Thierry RIVIER
Le blog

 
13 août
2013

Défiscalisation outre-mer pour les années futures : l’essentiel des réformes à venir

 

1- Aide aux investissements dans le secteur productif


- La FEDOM a pris bonne note du maintien de la défiscalisation pour les PME ultramarines, mais avec un seuil de chiffres d’affaires maximal de 2 M€.
Elle considère que le seuil à retenir pour définir les PME est celui de la commission européenne, soit moins de 250 salaries et moins de 50 M€ de chiffre d'affaires, sans retenir les autres critères liés au montant du bilan et à l'appartenance à un groupe.

Un tel critère propose environ 750 entreprises au crédit d’impôt et 37 % des effectifs salariés, ce n’est donc pas une expérimentation sans signification.


Cette définition aurait le mérite d'être cohérente avec celle choisie par la LODEOM pour les entreprises éligibles à la ZFA.

Le seuil de 2M€ proposé par les pouvoirs publics conduirait à soumettre de façon obligatoire au crédit d’impôt un nombre d’entreprises de l’ordre 1100 entreprises, mais représentant 50 % des investissements défiscalisés et 70 % de l’effectif salarié.

Il ne s’agirait donc pas d’une expérimentation, mais bien d’une réforme unilatérale et imposée sans expérimentation justement.


2- Aide aux investissements dans le secteur du logement social


Le premier ministre a annoncé le maintien de la défiscalisation sur le logement social, mais avec une possibilité d'expérimentation du crédit d'impôt.


- La FEDOM se félicite du maintien de la défiscalisation dans ce secteur et souligne que l'expérimentation sur le crédit d'impôt doit être strictement volontaire.


- Elle s'inquiète d'une éventuelle obligation de mixage de la LBU (« Ligne Budgétaire Unique ») et de la défiscalisation qui interdirait désormais les montages avec 1€ symbolique de LBU.

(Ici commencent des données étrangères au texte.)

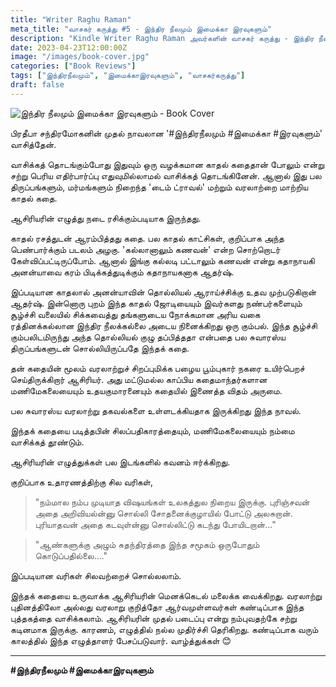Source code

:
 ```yaml
---
title: "Writer Raghu Raman"
meta_title: "வாசகர் கருத்து #5 - இந்திர நீலமும் இமைக்கா இரவுகளும்"
description: "Kindle Writer Raghu Raman அவர்களின் வாசகர் கருத்து - இந்திர நீலமும் இமைக்கா இரவுகளும்"
date: 2023-04-23T12:00:00Z
image: "/images/book-cover.jpg"
categories: ["Book Reviews"]
tags: ["இந்திரநீலமும்", "இமைக்காஇரவுகளும்", "வாசகர்கருத்து"]
draft: false
---
```


<!-- {{< image src="/images/book-cover.jpg" caption="" alt="Writer Raghu Raman" height="" width="" position="center" command="fill" option="q100" class="img-fluid" title="Writer Raghu Raman"  webp="true"  >}} -->


![இந்திர நீலமும் இமைக்கா இரவுகளும் - Book Cover](/images/book-cover.jpg)

பிரதீபா சந்திரமோகனின் முதல் நாவலான '#இந்திரநீலமும் #இமைக்கா #இரவுகளும்' வாசித்தேன்.

வாசிக்கத் தொடங்கும்போது இதுவும் ஒரு வழக்கமான காதல் கதைதான் போலும் என்று சற்று பெரிய எதிர்பார்ப்பு எதுவுமில்லாமல் வாசிக்கத் தொடங்கினேன். ஆனால் இது பல திருப்பங்களும், மர்மங்களும் நிறைந்த 'டைம் ட்ராவல்' மற்றும் வரலாற்றை மாற்றிய காதல் கதை.

ஆசிரியரின் எழுத்து நடை ரசிக்கும்படியாக இருந்தது.

காதல் ரசத்துடன் ஆரம்பித்தது கதை. பல காதல் காட்சிகள், குறிப்பாக அந்த பெண்பார்க்கும் படலம் அழகு. 'கல்லானாலும் கணவன்' என்ற சொற்றொடர் கேள்விப்பட்டிருப்போம். ஆனால் இங்கு கல்லடி பட்டாலும் கணவன் என்று கதாநாயகி அனன்யாவை கரம் பிடிக்கத்துடிக்கும் கதாநாயகனாக ஆதர்ஷ்.

இப்படியான காதலால் அனன்யாவின் தொல்லியல் ஆராய்ச்சிக்கு உதவ முற்படுகிறான் ஆதர்ஷ். இன்னொரு புறம் இந்த காதல் ஜோடியையும் இவர்களது நண்பர்களையும் சூழ்ச்சி வலையில் சிக்கவைத்து தங்களுடைய நோக்கமான அரிய வகை ரத்தினக்கல்லான இந்திர நீலக்கல்லை அடைய நினைக்கிறது ஒரு கும்பல். இந்த சூழ்ச்சி கும்பலிடமிருந்து அந்த தொல்லியல் குழு தப்பித்ததா என்பதை பல சுவாரஸ்ய திருப்பங்களுடன் சொல்லியிருப்பதே இந்தக் கதை.

தன் கதையின் மூலம் வரலாற்றுச் சிறப்புமிக்க பழைய பூம்புகார் நகரை உயிர்பெறச் செய்திருக்கிறார் ஆசிரியர். அது மட்டுமல்ல காப்பிய கதைமாந்தர்களான மணிமேகலையையும் உதயகுமாரனையும் கதையில் இணைத்த விதம் அருமை.

பல சுவாரஸ்ய வரலாற்று தகவல்களை உள்ளடக்கியதாக இருக்கிறது இந்த நாவல்.

இந்தக் கதையை படித்தபின் சிலப்பதிகாரத்தையும், மணிமேகலையையும் நம்மை வாசிக்கத் தூண்டும்.

ஆசிரியரின் எழுத்துக்கள் பல இடங்களில் கவனம் ஈர்க்கிறது.

குறிப்பாக உதாரணத்திற்கு சில வரிகள்,

> "நம்மால நம்ப முடியாத விஷயங்கள் உலகத்துல நிறைய இருக்கு. புரிஞ்சவன் அதை அறிவியல்ன்னு சொல்லி சோதனைக்குழாயில் போட்டு அலசுறான். புரியாதவன் அதை கடவுள்ன்னு சொல்லிட்டு கடந்து போயிடறான்…"

> "ஆண்களுக்கு அழும் சுதந்திரத்தை இந்த சமூகம் ஒருபோதும் கொடுப்பதில்லை…."

இப்படியான வரிகள் சிலவற்றைச் சொல்லலாம்.

இந்தக் கதையை உருவாக்க ஆசிரியரின் மெனக்கெடல் மலைக்க வைக்கிறது. வரலாற்று புதினத்திலோ அல்லது வரலாறு குறித்தோ ஆர்வமுள்ளவர்கள் கண்டிப்பாக இந்த புத்தகத்தை வாசிக்கலாம். ஆசிரியரின் முதல் படைப்பு என்று நம்புவதற்கே சற்று கடினமாக இருக்கு. காரணம், எழுத்தில் நல்ல முதிர்ச்சி தெரிகிறது. கண்டிப்பாக வரும் காலத்தில் இந்த எழுத்தாளர் பேசப்படுவார். வாழ்த்துக்கள் 😊

---

**#இந்திரநீலமும் #இமைக்காஇரவுகளும்**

En effet, une obligation de 10 % de LBU dans chaque programme conduirait pour la Réunion, où les réalisations de logement social sont les plus nombreuses (dans l’hypothèse où le montant de LBU est inchangé), à une baisse de 44 % de réalisation de logements voire à une baisse de 72 % si l’obligation de LBU est porté à 20 %.

 

 

3- Le plafonnement des réductions fiscales


Après la décision du conseil constitutionnel, le plafonnement des avantages fiscaux sur les investissements réalisés outre-mer est de 18 000 €.

Ce plafond est en fait de l’ordre de 10 500 € compte tenu des autres réductions d’impôt non relatives à l’outre-mer dont le montant est estimé à 7 500 €.

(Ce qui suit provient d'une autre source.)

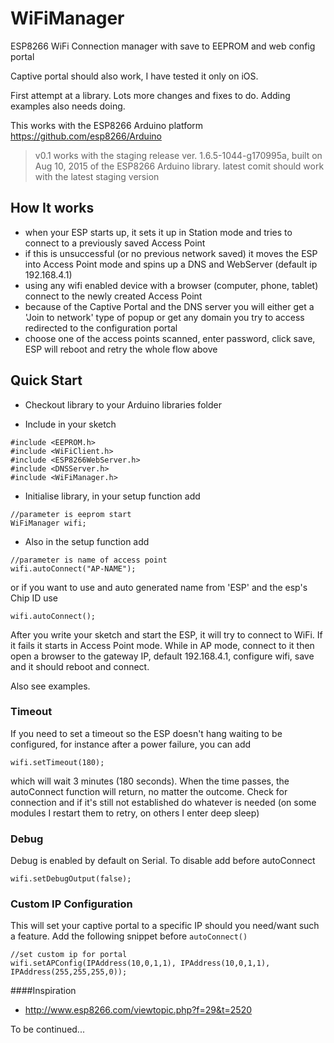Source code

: # WiFiManager
ESP8266 WiFi Connection manager with save to EEPROM and web config portal

Captive portal should also work, I have tested it only on iOS.

First attempt at a library. Lots more changes and fixes to do. Adding examples also needs doing.

This works with the ESP8266 Arduino platform https://github.com/esp8266/Arduino

> v0.1 works with the staging release ver. 1.6.5-1044-g170995a, built on Aug 10, 2015 of the ESP8266 Arduino library.
> latest comit should work with the latest staging version

## How It works
- when your ESP starts up, it sets it up in Station mode and tries to connect to a previously saved Access Point
- if this is unsuccessful (or no previous network saved) it moves the ESP into Access Point mode and spins up a DNS and WebServer (default ip 192.168.4.1)
- using any wifi enabled device with a browser (computer, phone, tablet) connect to the newly created Access Point
- because of the Captive Portal and the DNS server you will either get a 'Join to network' type of popup or get any domain you try to access redirected to the configuration portal
- choose one of the access points scanned, enter password, click save, ESP will reboot and retry the whole flow above

## Quick Start
- Checkout library to your Arduino libraries folder

- Include in your sketch

```Arduino
#include <EEPROM.h>
#include <WiFiClient.h>
#include <ESP8266WebServer.h>
#include <DNSServer.h>
#include <WiFiManager.h>
```

- Initialise library, in your setup function add
```
//parameter is eeprom start
WiFiManager wifi;
```

- Also in the setup function add
```
//parameter is name of access point
wifi.autoConnect("AP-NAME");
```
or if you want to use and auto generated name from 'ESP' and the esp's Chip ID use
```
wifi.autoConnect();

```

After you write your sketch and start the ESP, it will try to connect to WiFi. If it fails it starts in Access Point mode.
While in AP mode, connect to it then open a browser to the gateway IP, default 192.168.4.1, configure wifi, save and it should reboot and connect.

Also see examples.

### Timeout
If you need to set a timeout so the ESP doesn't hang waiting to be configured, for instance after a power failure, you can add
```
wifi.setTimeout(180);
```
which will wait 3 minutes (180 seconds). When the time passes, the autoConnect function will return, no matter the outcome.
Check for connection and if it's still not established do whatever is needed (on some modules I restart them to retry, on others I enter deep sleep)

### Debug
Debug is enabled by default on Serial. To disable add before autoConnect
```
wifi.setDebugOutput(false);
```

### Custom IP Configuration
This will set your captive portal to a specific IP should you need/want such a feature. Add the following snippet before `autoConnect()`
```
//set custom ip for portal
wifi.setAPConfig(IPAddress(10,0,1,1), IPAddress(10,0,1,1), IPAddress(255,255,255,0));
```

####Inspiration
- http://www.esp8266.com/viewtopic.php?f=29&t=2520

To be continued...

Un tel plafonnement interdit les investissements dont la base éligible est supérieure à 8M€ pour les investissements productifs et à 7,8 M€ pour le logement social sauf à demander l'autorisation AMF pour réunir plus de 150 investisseurs sur un même projet.

Or, le visa AMF ne peut être obtenu pour les SNC, SCI ou SAS (véhicules fiscaux les plus couramment utilisés), mais seulement pour les SCPI ou les SA.

Par ailleurs, les délais nécessaires à l’obtention du visa se cumuleront avec ceux de l’agrément DGFIP et le calendrier de la collecte qui doit impérativement être finalisé avant le 31 décembre de l’année. Il sera donc très difficile au sein d’une année d’obtenir les autorisations administratives du type LBU, les agréments fiscaux et le visa AMF.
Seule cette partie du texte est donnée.